● Requirement
Without including any images, set down the records below exactly.

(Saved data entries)
────────────────────────────────────────
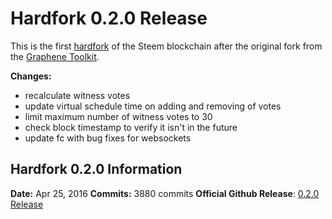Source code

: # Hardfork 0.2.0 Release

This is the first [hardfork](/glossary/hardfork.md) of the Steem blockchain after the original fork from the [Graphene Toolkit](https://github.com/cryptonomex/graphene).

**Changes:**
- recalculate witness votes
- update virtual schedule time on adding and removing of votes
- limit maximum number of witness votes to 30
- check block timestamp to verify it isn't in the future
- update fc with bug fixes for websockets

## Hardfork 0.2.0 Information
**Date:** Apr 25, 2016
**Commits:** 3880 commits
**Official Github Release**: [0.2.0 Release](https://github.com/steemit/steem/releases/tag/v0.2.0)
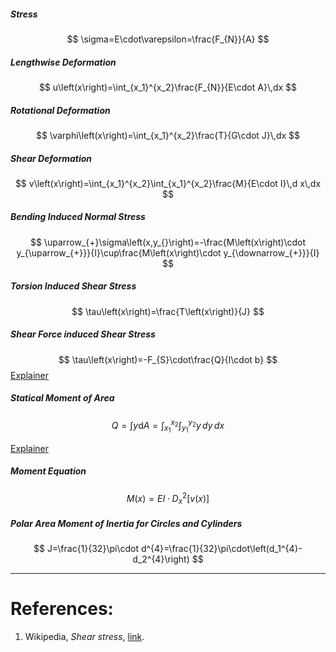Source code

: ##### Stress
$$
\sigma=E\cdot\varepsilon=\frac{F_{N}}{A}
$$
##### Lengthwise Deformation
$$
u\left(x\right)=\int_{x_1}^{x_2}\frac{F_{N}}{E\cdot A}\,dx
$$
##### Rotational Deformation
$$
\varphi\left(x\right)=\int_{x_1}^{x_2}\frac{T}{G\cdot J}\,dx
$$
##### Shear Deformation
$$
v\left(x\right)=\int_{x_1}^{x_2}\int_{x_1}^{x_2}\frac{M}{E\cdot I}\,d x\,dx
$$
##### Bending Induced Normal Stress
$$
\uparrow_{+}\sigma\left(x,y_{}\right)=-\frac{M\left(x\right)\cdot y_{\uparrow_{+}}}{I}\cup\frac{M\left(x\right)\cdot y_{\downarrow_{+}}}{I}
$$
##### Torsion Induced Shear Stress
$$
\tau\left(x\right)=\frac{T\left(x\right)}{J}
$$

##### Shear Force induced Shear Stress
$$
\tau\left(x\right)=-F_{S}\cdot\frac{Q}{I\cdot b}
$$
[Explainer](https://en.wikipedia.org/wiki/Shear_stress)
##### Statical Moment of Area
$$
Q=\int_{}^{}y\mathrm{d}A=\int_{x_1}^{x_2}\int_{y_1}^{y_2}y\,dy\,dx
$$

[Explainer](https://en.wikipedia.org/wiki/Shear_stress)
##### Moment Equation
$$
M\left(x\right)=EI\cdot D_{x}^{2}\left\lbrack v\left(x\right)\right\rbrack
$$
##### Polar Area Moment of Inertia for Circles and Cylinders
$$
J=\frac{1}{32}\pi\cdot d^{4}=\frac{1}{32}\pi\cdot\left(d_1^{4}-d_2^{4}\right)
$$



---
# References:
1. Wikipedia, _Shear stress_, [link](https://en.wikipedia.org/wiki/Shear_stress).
────────────────────────────────────────
● Output of the exercise
Source code

: # Hardfork 0.2.0 Release

This is the first [hardfork](/glossary/hardfork.md) of the Steem blockchain after the original fork from the [Graphene Toolkit](https://github.com/cryptonomex/graphene).

**Changes:**
- recalculate witness votes
- update virtual schedule time on adding and removing of votes
- limit maximum number of witness votes to 30
- check block timestamp to verify it isn't in the future
- update fc with bug fixes for websockets

## Hardfork 0.2.0 Information
**Date:** Apr 25, 2016
**Commits:** 3880 commits
**Official Github Release**: [0.2.0 Release](https://github.com/steemit/steem/releases/tag/v0.2.0)
Source code

: ##### Stress
$$
\sigma=E\cdot\varepsilon=\frac{F_{N}}{A}
$$
##### Lengthwise Deformation
$$
u\left(x\right)=\int_{x_1}^{x_2}\frac{F_{N}}{E\cdot A}\,dx
$$
##### Rotational Deformation
$$
\varphi\left(x\right)=\int_{x_1}^{x_2}\frac{T}{G\cdot J}\,dx
$$
##### Shear Deformation
$$
v\left(x\right)=\int_{x_1}^{x_2}\int_{x_1}^{x_2}\frac{M}{E\cdot I}\,d x\,dx
$$
##### Bending Induced Normal Stress
$$
\uparrow_{+}\sigma\left(x,y_{}\right)=-\frac{M\left(x\right)\cdot y_{\uparrow_{+}}}{I}\cup\frac{M\left(x\right)\cdot y_{\downarrow_{+}}}{I}
$$
##### Torsion Induced Shear Stress
$$
\tau\left(x\right)=\frac{T\left(x\right)}{J}
$$

##### Shear Force induced Shear Stress
$$
\tau\left(x\right)=-F_{S}\cdot\frac{Q}{I\cdot b}
$$
[Explainer](https://en.wikipedia.org/wiki/Shear_stress)
##### Statical Moment of Area
$$
Q=\int_{}^{}y\mathrm{d}A=\int_{x_1}^{x_2}\int_{y_1}^{y_2}y\,dy\,dx
$$

[Explainer](https://en.wikipedia.org/wiki/Shear_stress)
##### Moment Equation
$$
M\left(x\right)=EI\cdot D_{x}^{2}\left\lbrack v\left(x\right)\right\rbrack
$$
##### Polar Area Moment of Inertia for Circles and Cylinders
$$
J=\frac{1}{32}\pi\cdot d^{4}=\frac{1}{32}\pi\cdot\left(d_1^{4}-d_2^{4}\right)
$$



---
# References:
1. Wikipedia, _Shear stress_, [link](https://en.wikipedia.org/wiki/Shear_stress).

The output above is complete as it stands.